Jay Bosamiya Software Security Researcher

"Advanced" Format String Exploitation

Influenced by this awesome live stream by Gynvael Coldwind, where he talks about format string exploitation

While simple format string vulnerabilities are becoming relatively less common these days, every once in a while, we come across some interesting cases in either CTFs or (less likely) real world programs, where having a better understanding of how to attack these vulnerabilities helps immensely.

Simple format string exploits:

You can use the %p to see what's on the stack. If the format string itself is on the stack, then one can place an address (say foo) onto the stack, and then seek to it using the position specifier n$ (for example, AAAA %7$p might return AAAA 0x41414141, if 7 is the position on the stack).

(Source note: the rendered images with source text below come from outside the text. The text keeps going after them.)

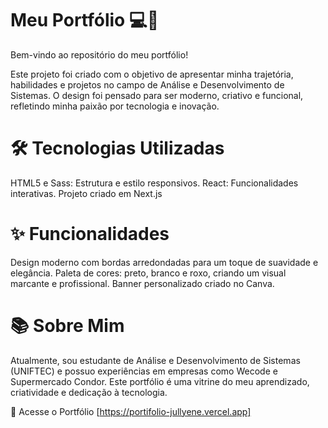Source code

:# Meu Portfólio 💻🎨
Bem-vindo ao repositório do meu portfólio!

Este projeto foi criado com o objetivo de apresentar minha trajetória, habilidades e projetos no campo de Análise e Desenvolvimento de Sistemas. O design foi pensado para ser moderno, criativo e funcional, refletindo minha paixão por tecnologia e inovação.

# 🛠️ Tecnologias Utilizadas

HTML5 e Sass: Estrutura e estilo responsivos.
React: Funcionalidades interativas.
Projeto criado em Next.js

# ✨ Funcionalidades
Design moderno com bordas arredondadas para um toque de suavidade e elegância.
Paleta de cores: preto, branco e roxo, criando um visual marcante e profissional.
Banner personalizado criado no Canva.

# 📚 Sobre Mim
Atualmente, sou estudante de Análise e Desenvolvimento de Sistemas (UNIFTEC) e possuo experiências em empresas como Wecode e Supermercado Condor. Este portfólio é uma vitrine do meu aprendizado, criatividade e dedicação à tecnologia.

🔗 Acesse o Portfólio
[https://portifolio-jullyene.vercel.app]
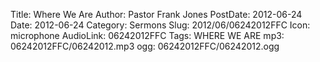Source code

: Title: Where We Are
Author: Pastor Frank Jones
PostDate: 2012-06-24
Date: 2012-06-24
Category: Sermons
Slug: 2012/06/06242012FFC
Icon: microphone
AudioLink: 06242012FFC
Tags: WHERE WE ARE
mp3: 06242012FFC/06242012.mp3
ogg: 06242012FFC/06242012.ogg
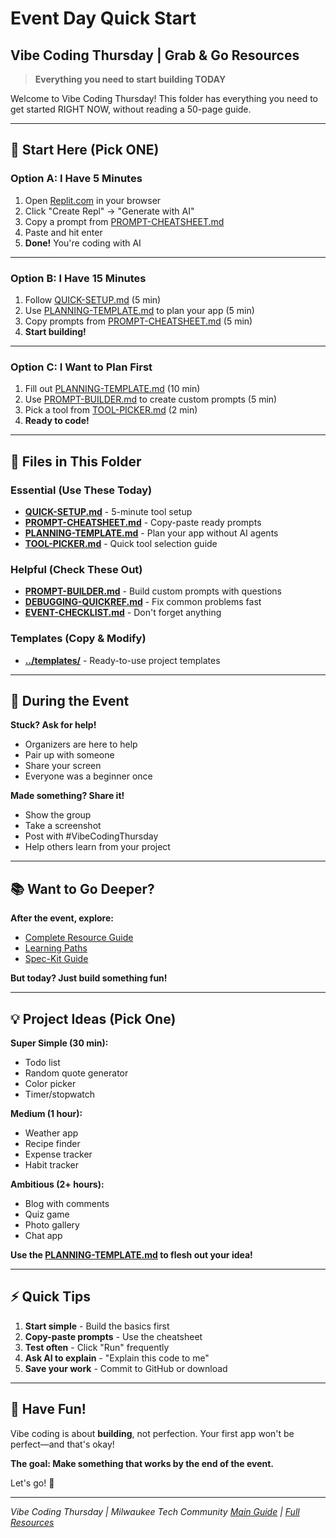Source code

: # Event Day Quick Start
## Vibe Coding Thursday | Grab & Go Resources

> **Everything you need to start building TODAY**

Welcome to Vibe Coding Thursday! This folder has everything you need to get started RIGHT NOW, without reading a 50-page guide.

---

## 🎯 Start Here (Pick ONE)

### Option A: I Have 5 Minutes
1. Open [Replit.com](https://replit.com) in your browser
2. Click "Create Repl" → "Generate with AI"
3. Copy a prompt from [PROMPT-CHEATSHEET.md](PROMPT-CHEATSHEET.md)
4. Paste and hit enter
5. **Done!** You're coding with AI

---

### Option B: I Have 15 Minutes
1. Follow [QUICK-SETUP.md](QUICK-SETUP.md) (5 min)
2. Use [PLANNING-TEMPLATE.md](PLANNING-TEMPLATE.md) to plan your app (5 min)
3. Copy prompts from [PROMPT-CHEATSHEET.md](PROMPT-CHEATSHEET.md) (5 min)
4. **Start building!**

---

### Option C: I Want to Plan First
1. Fill out [PLANNING-TEMPLATE.md](PLANNING-TEMPLATE.md) (10 min)
2. Use [PROMPT-BUILDER.md](PROMPT-BUILDER.md) to create custom prompts (5 min)
3. Pick a tool from [TOOL-PICKER.md](TOOL-PICKER.md) (2 min)
4. **Ready to code!**

---

## 📁 Files in This Folder

### Essential (Use These Today)
- **[QUICK-SETUP.md](QUICK-SETUP.md)** - 5-minute tool setup
- **[PROMPT-CHEATSHEET.md](PROMPT-CHEATSHEET.md)** - Copy-paste ready prompts
- **[PLANNING-TEMPLATE.md](PLANNING-TEMPLATE.md)** - Plan your app without AI agents
- **[TOOL-PICKER.md](TOOL-PICKER.md)** - Quick tool selection guide

### Helpful (Check These Out)
- **[PROMPT-BUILDER.md](PROMPT-BUILDER.md)** - Build custom prompts with questions
- **[DEBUGGING-QUICKREF.md](DEBUGGING-QUICKREF.md)** - Fix common problems fast
- **[EVENT-CHECKLIST.md](EVENT-CHECKLIST.md)** - Don't forget anything

### Templates (Copy & Modify)
- **[../templates/](../templates/)** - Ready-to-use project templates

---

## 🏃 During the Event

**Stuck? Ask for help!**
- Organizers are here to help
- Pair up with someone
- Share your screen
- Everyone was a beginner once

**Made something? Share it!**
- Show the group
- Take a screenshot
- Post with #VibeCodingThursday
- Help others learn from your project

---

## 📚 Want to Go Deeper?

**After the event, explore:**
- [Complete Resource Guide](../guides/COMPLETE-RESOURCE-GUIDE.md)
- [Learning Paths](../learning-paths/)
- [Spec-Kit Guide](../guides/SPEC-KIT-GUIDE.md)

**But today? Just build something fun!**

---

## 💡 Project Ideas (Pick One)

**Super Simple (30 min):**
- Todo list
- Random quote generator
- Color picker
- Timer/stopwatch

**Medium (1 hour):**
- Weather app
- Recipe finder
- Expense tracker
- Habit tracker

**Ambitious (2+ hours):**
- Blog with comments
- Quiz game
- Photo gallery
- Chat app

**Use the [PLANNING-TEMPLATE.md](PLANNING-TEMPLATE.md) to flesh out your idea!**

---

## ⚡ Quick Tips

1. **Start simple** - Build the basics first
2. **Copy-paste prompts** - Use the cheatsheet
3. **Test often** - Click "Run" frequently
4. **Ask AI to explain** - "Explain this code to me"
5. **Save your work** - Commit to GitHub or download

---

## 🎉 Have Fun!

Vibe coding is about **building**, not perfection.
Your first app won't be perfect—and that's okay!

**The goal: Make something that works by the end of the event.**

Let's go! 🚀

---

*Vibe Coding Thursday | Milwaukee Tech Community*
*[Main Guide](../README.md) | [Full Resources](../GUIDE-INDEX.md)*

We can then use this to build a read-where primitive, using the %s format specifier instead (for example, AAAA %7$s would return the value at the address 0x41414141, continuing the previous example). We can also use the %n format specifier to make it into a write-what-where primitive. Usually instead, we use %hhn (a glibc extension, iirc), which lets us write one byte at a time.

We use the above primitives to initially beat ASLR (if any) and then overwrite an entry in the GOT (say exit() or fflush() or ...) to then raise it to an arbitrary-eip-control primitive, which basically gives us arbitrary-code-execution.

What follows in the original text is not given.